→ WORK INSTRUCTIONS:
Please say how many lines in the records below contain the word "height". Give only the number.

* * * *

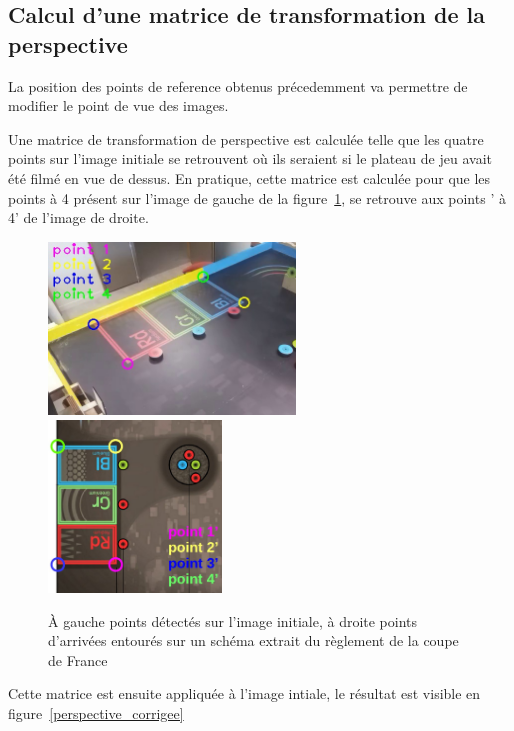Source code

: \documentclass{article}
\begin{document}
\subsection{Calcul d'une matrice de transformation de la perspective}
La position des points de reference obtenus précedemment va permettre de modifier le point de vue des images.

Une matrice de transformation de perspective est calculée telle que les quatre points sur l'image initiale se retrouvent
où ils seraient si le plateau de jeu avait été filmé en vue de dessus. En pratique, cette matrice est calculée pour que les points  à 4
présent sur l'image de gauche de la figure~\ref{modif_perspective}, se retrouve aux points ' à 4' de l'image de droite.

\begin{figure}[!h]
\begin{center}
\includegraphics[height=130pt]{image_4_points.jpg}
\includegraphics[height=130pt]{modif_perspective.jpg}
\end{center}
\caption{À gauche points détectés sur l'image initiale, à droite points d'arrivées entourés sur un schéma extrait du règlement de la coupe de France}
\label{modif_perspective}
\end{figure}

Cette matrice est ensuite appliquée à l'image intiale, le résultat est visible en figure~\ref{perspective_corrigee}
\end{document}
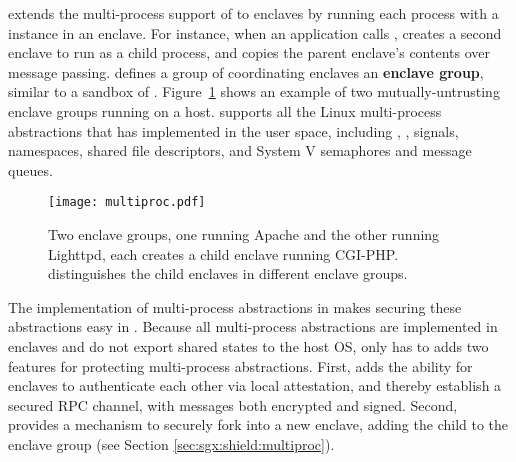 
\graphenesgx{} extends the multi-process support of \graphene{} to enclaves by running each
process with a \libos{} instance in an enclave.
For instance, when an application calls , \graphenesgx{} creates a second enclave to run as a child process,
and copies the parent enclave's contents over message passing.
\graphenesgx{} defines
a group of coordinating enclaves an {\bf enclave group},
similar to a sandbox of \graphene{}.
Figure~\ref{fig:sgx:enclave-groups} shows an example of two mutually-untrusting enclave groups running on a host.
\graphenesgx{} supports all the Linux multi-process abstractions that \graphene{} has implemented in the user space,
including , , signals, namespaces, shared file descriptors, and System V semaphores and message queues.


\begin{figure}[t!]
\centering
\texttt{[image: multiproc.pdf]}
\caption{Two enclave groups, one running Apache and the other running Lighttpd, each creates a child enclave running CGI-PHP.
\graphenesgx{} distinguishes the child enclaves in different enclave groups.}
\label{fig:sgx:enclave-groups}
\end{figure}



The implementation of multi-process abstractions in \graphene{}
makes securing these abstractions easy in \graphenesgx{}.
Because all multi-process abstractions are implemented in enclaves and
do not export shared states to the host OS,
\graphenesgx{} only has to adds two features for protecting multi-process abstractions.
First, \graphenesgx{} adds
the ability for enclaves to authenticate each other via local attestation,
and thereby establish a secured RPC channel,
with messages both encrypted and signed.
Second, \graphenesgx{} provides
a mechanism to securely fork into a new enclave, adding the child to the enclave group (see Section \ref{sec:sgx:shield:multiproc}).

* * * *

→ EXERCISE ANSWER:
2